S’adapter sans attendre. « En arrivant en France, j’ai bien compris qu’il fallait s’adapter au plus vite. Si ma période d’adaptation durait trop longtemps, les choses allaient se compliquer. J’ai donc essayé d’analyser la manière de travailler des professionnels de référence : Freddy Head, André Fabre, Nicolas Clément, Alain de Royer Dupré… une foule de détails fait la différence entres eux et les autres. Parmi les choses les plus évidentes, il y a bien sûr le fait qu’ils travaillent beaucoup sur les Aigles, en particulier sur la Perth. Dès lors, je me suis dit que c’était là qu’il fallait que mes chevaux s’exercent tous les matins. C’est une piste qui monte. Elle peut être dure, mais j’ai pris mes repères. J’ai par ailleurs la chance d’avoir du bon personnel, cinq Françaises et un Italien. Ils me sont fidèles depuis mon arrivée en France et ils connaissent bien leurs chevaux. Je tiens par ailleurs à dire que j’ai la chance d’avoir de bonnes relations avec Cristian Demuro. Il vient travailler avec nous deux fois par semaine. Cela lui permet de parfaitement connaître les sujets qu’il est amené à monter en course. J’ai une grande confiance en lui. Mais j’ai la chance d’avoir pu gagner avec des jockeys de premier plan, comme Christophe Soumillon, Stéphane Pasquier ou Pierre-Charles Boudot. »

Suivre l’exemple de Demuro. « Mon père, Antonio Marcialis, entraîne un effectif de 65 chevaux à Milan. Mais ses six poulinières sont basées en France. Mais que l’on soit jockey ou entraîneur, si on est jeune et que l’on a de l’ambition, il faut partir à l’étranger. C’est pourtant loin d’être facile. Personne ne vous attend en France. Regardez Demuro. C’était une vedette en Italie où il montait huit courses par jour. Quand il a fait le choix de s’exiler, il a dû repartir de zéro, avec une monte par jour. Il ne connaissait personne. Mais il a le talent et la volonté de s’en sortir. Cela lui a permis de franchir rapidement toutes les étapes vers le haut niveau. Rapidement, il a trouvé un très bon agent, Bruno Barbereau, et, sous la casaque de Gérard Augustin-Normand, il a touché le graal, en s’imposant au niveau classique.
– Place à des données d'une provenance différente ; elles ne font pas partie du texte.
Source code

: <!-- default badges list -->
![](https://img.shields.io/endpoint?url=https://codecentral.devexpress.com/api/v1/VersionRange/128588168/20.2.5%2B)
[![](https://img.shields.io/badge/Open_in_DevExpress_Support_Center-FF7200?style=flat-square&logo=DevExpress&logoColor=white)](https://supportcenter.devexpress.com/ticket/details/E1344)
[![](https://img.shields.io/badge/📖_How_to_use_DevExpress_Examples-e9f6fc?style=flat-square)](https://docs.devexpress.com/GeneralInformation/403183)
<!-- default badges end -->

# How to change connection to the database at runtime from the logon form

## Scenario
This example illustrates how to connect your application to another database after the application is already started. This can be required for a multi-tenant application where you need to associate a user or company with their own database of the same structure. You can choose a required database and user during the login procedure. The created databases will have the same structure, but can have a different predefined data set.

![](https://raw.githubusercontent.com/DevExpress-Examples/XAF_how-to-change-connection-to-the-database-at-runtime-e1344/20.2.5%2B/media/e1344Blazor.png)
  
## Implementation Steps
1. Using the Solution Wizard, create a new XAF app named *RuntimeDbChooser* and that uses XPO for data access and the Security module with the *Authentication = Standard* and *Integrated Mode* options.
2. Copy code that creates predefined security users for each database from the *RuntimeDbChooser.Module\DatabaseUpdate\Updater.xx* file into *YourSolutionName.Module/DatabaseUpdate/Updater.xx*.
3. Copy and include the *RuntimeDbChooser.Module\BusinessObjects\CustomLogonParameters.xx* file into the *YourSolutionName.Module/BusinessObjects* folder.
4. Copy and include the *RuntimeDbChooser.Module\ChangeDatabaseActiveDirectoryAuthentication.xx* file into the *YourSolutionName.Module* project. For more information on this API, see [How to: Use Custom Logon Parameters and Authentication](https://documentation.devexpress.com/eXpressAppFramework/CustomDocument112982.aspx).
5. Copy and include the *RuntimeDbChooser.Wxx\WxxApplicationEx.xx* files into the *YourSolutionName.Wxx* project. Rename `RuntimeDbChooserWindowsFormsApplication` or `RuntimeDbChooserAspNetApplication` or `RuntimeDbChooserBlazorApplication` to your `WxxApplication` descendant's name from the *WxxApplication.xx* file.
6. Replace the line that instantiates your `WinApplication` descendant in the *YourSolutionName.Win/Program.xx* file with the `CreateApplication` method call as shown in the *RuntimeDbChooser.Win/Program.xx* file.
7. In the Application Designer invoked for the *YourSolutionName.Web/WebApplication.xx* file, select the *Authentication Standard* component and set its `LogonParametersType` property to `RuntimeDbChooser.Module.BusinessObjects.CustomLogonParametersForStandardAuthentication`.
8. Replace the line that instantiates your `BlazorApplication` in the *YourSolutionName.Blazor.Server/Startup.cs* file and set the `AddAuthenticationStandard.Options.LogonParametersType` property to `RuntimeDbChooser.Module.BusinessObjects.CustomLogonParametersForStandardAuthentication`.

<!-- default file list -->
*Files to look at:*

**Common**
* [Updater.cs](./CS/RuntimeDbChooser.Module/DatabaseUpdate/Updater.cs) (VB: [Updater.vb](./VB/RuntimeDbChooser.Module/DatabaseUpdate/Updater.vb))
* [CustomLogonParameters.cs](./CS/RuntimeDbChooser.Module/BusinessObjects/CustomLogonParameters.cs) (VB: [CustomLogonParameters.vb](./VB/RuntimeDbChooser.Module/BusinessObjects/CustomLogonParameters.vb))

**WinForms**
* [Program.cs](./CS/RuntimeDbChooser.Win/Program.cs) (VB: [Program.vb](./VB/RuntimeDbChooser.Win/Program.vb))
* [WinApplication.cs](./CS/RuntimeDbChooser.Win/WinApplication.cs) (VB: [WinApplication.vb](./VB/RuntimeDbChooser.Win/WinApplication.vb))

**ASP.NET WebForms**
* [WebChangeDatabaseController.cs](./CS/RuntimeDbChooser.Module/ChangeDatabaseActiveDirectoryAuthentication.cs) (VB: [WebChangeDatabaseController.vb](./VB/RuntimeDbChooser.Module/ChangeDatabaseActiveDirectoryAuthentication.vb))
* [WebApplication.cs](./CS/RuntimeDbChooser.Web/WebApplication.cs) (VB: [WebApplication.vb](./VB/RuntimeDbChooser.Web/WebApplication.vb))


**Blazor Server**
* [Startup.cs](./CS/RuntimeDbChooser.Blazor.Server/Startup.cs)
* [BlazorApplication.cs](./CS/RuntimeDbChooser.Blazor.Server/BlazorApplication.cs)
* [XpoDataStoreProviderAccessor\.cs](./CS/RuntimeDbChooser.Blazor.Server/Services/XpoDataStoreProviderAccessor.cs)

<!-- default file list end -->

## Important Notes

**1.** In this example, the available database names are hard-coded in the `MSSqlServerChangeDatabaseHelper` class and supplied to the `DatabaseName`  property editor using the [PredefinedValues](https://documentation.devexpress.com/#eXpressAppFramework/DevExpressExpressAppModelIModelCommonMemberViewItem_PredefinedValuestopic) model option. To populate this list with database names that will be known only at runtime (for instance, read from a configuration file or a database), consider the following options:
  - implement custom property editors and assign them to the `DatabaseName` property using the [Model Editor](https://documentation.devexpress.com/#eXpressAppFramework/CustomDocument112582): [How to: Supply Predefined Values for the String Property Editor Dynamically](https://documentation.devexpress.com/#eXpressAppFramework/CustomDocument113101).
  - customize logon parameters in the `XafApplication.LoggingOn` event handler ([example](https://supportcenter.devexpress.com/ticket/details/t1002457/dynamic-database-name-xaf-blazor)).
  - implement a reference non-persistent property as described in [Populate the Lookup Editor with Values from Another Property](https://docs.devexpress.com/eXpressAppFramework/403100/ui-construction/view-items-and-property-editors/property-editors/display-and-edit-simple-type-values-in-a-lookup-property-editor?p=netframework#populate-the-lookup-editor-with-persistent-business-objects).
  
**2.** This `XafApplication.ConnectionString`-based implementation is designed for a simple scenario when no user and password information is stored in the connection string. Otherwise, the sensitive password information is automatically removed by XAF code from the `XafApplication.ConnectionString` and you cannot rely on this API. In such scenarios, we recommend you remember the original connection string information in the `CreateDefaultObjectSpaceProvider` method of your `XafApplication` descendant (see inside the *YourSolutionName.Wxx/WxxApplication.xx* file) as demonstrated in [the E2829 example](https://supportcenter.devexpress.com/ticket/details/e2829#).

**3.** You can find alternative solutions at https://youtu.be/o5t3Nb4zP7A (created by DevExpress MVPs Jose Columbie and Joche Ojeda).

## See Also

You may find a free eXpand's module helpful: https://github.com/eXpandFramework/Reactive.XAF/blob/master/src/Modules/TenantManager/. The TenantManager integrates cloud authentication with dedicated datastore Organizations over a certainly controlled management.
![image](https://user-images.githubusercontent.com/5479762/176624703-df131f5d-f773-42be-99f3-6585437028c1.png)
J’essaye de m’inspirer de sa réussite. Le système français est remarquable, les allocations sont bonnes. Mais cela ne rend pas le métier facile pour autant. Venir de l’étranger sans un propriétaire avec soi, ce n’est pas possible. Celui qui entraîne et fait courir ses propres chevaux peut se retrouver en difficulté au bout de quelques mois seulement en France. C’est lié au niveau de compétition, qui est fort ici, mais également au fait que le coût de l’entraînement est élevé [un entraîneur public facture 1.500 € à ses propriétaires à Milan, ndlr]. En particulier en région parisienne où tout est cher. En arrivant en France, j’avais la confiance de deux propriétaires italiens. Rapidement, des Suisses [Akhal Teke Properties, ndlr] et un Américain [Montgomery Motto] les ont rejoints. J’ai eu la joie de recevoir un représentant de monsieur Gérard Augustin-Normand dans mes boxes. Tout cela motive pour avancer et nous améliorer. En ce moment, j’ai 26 pensionnaires. J’ai la chance d’avoir des propriétaires qui sont jeunes et qui connaissent bien les chevaux. »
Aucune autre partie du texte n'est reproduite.